Postby moonlit_mauve on Sun Apr 17, 2005 12:40 pm

Darik,thanks for ur reply.... yes im gonna act indifferent
but i dont understand my bf,he told em he enjoys long walks alone..we all do at some point but that doesnt mean that he shd break up wit me!
also he gets so excited when he sees a "better looking gal" ,he behaves so desperately which anoys me..i still havent gotten over him..but i dont feel as insecure n im "surprised" i havent cried...
i go to the gym,went 4 a movie today alone ,shopped...alone!
wish i had more friends but every1 seems2 b busy.

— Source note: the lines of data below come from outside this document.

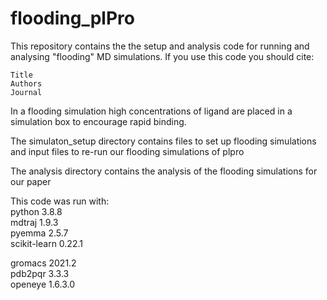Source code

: # flooding_plPro

This repository contains the the setup and analysis code for running and analysing "flooding" MD simulations. If you use this code you should cite:

    Title
    Authors
    Journal

In a flooding simulation high concentrations of ligand are placed in a simulation box to encourage rapid binding.   

The simulaton_setup directory contains files to set up flooding simulations and input files to re-run our flooding simulations of plpro   

The analysis directory contains the analysis of the flooding simulations for our paper   

This code was run with:   
python 3.8.8   
mdtraj 1.9.3   
pyemma 2.5.7   
scikit-learn 0.22.1   

gromacs 2021.2   
pdb2pqr 3.3.3   
openeye 1.6.3.0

as 4 my bf, he spunded possesive abt me a few days back when he saw this guy take a pic of me on his cell phone..my bf had an agry face n wen i asked him y,he said tat a guy next table took my pic n he was thinking of goin 2 the guy n askin him 2 show his cell phone,,, he had his hand around my back,not huggin me but it was protective n possesive...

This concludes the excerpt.